Deputy CIO John Ellis spoke before a packed house at the March IT Briefing on a topic that is on many people’s minds these days: cloud computing.

“There’s a lot going on,” said Ellis.

The Enterprise Applications Services and Integration (EASI) division that Ellis heads has begun the steps of analyzing the effort it will take to transition some, if not most, of Emory’s computing infrastructure to the cloud. Amazon Web Service (AWS) is the primary vendor the team is working with.

In addition to AWS, EASI is also planning on maintaining a Microsoft Cloud service and a Google Cloud service. The purpose of this is to meet the varying needs of LITS’ researchers and infrastructure.

So far, Emory’s use of the AWS research service has been focused on researchers. AWS is a platform that has a shared responsibility model, but most of the security responsibility is on Emory. As such, the EASI team has automated various aspects of the service to protect the researchers from making mistakes in the environment.

Amazon Web Service.

This research service will go live this summer.

The cloud migration project seeks to research and recommend strategies and options for the migration of Emory’s IT assets to the cloud. The plan is also to create a cloud readiness assessment. The project will deliver a set of recommendations but not actually migrate any applications or services until other projects dictate that they are to be moved.

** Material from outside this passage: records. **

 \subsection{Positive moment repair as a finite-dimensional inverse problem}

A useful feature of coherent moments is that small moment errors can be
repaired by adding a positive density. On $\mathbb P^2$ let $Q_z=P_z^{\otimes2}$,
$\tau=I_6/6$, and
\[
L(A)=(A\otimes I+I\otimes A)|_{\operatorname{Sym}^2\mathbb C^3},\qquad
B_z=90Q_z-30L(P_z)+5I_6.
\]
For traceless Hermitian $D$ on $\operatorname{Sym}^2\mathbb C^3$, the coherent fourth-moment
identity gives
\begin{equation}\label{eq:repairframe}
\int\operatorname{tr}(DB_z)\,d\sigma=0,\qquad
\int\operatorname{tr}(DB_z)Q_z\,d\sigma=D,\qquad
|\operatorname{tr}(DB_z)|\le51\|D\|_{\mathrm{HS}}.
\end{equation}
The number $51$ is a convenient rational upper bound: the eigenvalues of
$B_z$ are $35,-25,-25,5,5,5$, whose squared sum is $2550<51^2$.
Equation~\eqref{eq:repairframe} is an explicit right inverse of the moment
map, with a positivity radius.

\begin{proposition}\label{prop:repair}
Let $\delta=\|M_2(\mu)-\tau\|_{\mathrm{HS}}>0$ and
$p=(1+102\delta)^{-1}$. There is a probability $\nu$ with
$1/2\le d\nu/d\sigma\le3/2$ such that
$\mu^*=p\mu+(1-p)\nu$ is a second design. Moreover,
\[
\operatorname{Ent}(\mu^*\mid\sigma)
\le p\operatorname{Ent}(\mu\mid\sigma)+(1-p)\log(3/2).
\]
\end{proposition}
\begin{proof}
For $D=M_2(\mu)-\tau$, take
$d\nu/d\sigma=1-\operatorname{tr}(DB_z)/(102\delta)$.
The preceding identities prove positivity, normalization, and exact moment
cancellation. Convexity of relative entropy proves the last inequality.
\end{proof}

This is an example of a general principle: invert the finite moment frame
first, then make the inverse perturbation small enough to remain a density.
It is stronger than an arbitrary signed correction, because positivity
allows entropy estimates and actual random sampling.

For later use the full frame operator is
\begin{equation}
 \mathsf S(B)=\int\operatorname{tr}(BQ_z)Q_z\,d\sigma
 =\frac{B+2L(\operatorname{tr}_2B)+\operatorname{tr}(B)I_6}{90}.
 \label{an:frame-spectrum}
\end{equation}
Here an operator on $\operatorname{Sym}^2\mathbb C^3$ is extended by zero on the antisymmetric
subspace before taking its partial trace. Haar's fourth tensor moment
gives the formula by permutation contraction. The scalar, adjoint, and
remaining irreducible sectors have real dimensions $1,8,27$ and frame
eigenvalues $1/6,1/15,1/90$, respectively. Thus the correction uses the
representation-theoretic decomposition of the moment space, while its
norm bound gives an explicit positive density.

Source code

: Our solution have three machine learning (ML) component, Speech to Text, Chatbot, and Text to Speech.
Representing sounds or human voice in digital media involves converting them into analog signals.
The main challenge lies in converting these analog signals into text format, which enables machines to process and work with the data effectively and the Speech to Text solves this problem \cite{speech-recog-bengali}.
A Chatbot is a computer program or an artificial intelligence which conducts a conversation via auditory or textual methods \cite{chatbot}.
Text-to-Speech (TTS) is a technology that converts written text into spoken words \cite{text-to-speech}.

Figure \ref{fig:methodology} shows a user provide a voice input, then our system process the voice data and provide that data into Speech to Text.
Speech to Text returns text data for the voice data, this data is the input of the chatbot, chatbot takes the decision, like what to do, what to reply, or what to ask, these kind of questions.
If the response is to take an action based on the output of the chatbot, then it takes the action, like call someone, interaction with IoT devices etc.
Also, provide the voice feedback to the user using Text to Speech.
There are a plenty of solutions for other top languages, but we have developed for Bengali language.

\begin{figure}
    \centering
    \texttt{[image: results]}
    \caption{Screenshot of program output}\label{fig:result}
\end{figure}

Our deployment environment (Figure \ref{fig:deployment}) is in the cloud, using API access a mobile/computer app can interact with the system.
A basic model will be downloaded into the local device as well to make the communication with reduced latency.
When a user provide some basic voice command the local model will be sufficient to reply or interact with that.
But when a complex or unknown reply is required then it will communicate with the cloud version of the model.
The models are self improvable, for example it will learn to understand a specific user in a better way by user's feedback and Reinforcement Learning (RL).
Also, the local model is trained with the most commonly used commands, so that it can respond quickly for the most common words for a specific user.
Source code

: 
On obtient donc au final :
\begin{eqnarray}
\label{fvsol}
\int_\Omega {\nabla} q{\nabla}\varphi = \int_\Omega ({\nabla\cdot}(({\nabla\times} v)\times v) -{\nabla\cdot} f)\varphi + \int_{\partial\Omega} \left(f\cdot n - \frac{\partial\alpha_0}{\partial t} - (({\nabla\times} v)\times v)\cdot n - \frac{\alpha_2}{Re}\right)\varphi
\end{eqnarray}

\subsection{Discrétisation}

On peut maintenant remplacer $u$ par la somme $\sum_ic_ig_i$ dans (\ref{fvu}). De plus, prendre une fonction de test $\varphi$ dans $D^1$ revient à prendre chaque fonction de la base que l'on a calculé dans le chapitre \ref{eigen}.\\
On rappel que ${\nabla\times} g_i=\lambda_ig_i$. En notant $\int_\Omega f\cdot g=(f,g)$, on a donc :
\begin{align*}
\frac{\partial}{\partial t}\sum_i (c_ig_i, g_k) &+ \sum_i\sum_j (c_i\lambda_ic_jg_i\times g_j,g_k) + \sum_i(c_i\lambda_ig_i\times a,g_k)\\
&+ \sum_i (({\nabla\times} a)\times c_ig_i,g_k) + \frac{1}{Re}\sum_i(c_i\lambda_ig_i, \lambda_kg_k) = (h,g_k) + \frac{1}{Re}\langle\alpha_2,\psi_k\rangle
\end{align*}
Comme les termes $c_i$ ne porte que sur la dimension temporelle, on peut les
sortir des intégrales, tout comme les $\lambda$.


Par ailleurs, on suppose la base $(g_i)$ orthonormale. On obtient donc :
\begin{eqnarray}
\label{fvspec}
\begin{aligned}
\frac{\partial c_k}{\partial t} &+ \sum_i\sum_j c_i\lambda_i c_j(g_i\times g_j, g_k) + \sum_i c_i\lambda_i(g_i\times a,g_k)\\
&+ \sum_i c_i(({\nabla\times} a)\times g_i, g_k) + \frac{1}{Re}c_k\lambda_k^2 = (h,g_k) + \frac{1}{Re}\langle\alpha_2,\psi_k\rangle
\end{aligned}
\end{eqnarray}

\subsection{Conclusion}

Thus far, the EASI team has performed a proof of concept, including a security review, configured and deployed the Cloudscape appliance, engaged AWS Enterprise Support (which gave Emory access to Amazon experts), and completed the migration readiness assessment. The readiness assessment tells us where the gaps are.

Ellis discusses the cloud migration project to employees in the monthly IT Briefing.

The next step is to review the statement of work on a joint agreement with AWS and Smartronix. The Cloudscape appliance runs for 30 days and delivers a report of everything that touches the servers.

AWS has a preferred list of 30 consultants that adhere to their Cloud Adoption Framework Perspectives and Smartronix was consultant group that
Ellis’ team selected. “Our strategy is that we want these consultants to come in and advise and assist, but we want to drive the service,” said Ellis. “We want to train our staff rather than use a managed service approach.”

One of the differences between Emory’s current “rack and stack” architecture, in which Emory maintains its own datacenter full of servers, and cloud computing is that in the cloud the infrastructure runs as code. Instead of needing only systems engineering skill, LITS will also need software engineering skill to work in this environment.

The current plan is to take a phased migration approach, in which the readiness assessment was the first phase, an approximately 6-month readiness development and migration planning phase, followed by a 1-to-2-year migration factory.

Mo Davidson (center) asks a question during Q&A. Online attendees were also able to ask questions.

The team hasn’t decided which applications to migrate first. “We want to focus on areas where we have gaps in readiness,” said Ellis.

Currently, Emory is not very close to migration readiness, especially in the area of cloud migration experience. However, this is a common occurrence during migrations to AWS, especially in the education field. In terms of peer institutions, currently Notre Dame is fully in the cloud and Harvard isn’t far behind. Nonetheless, Emory would still be a relatively early adopter in higher education.

Ellis gave a very tentative timeline of engaging consultants to address the migration readiness planning by the end of August 2018, followed by business cases for applications to be migrated to reach IT Governance beginning this fall.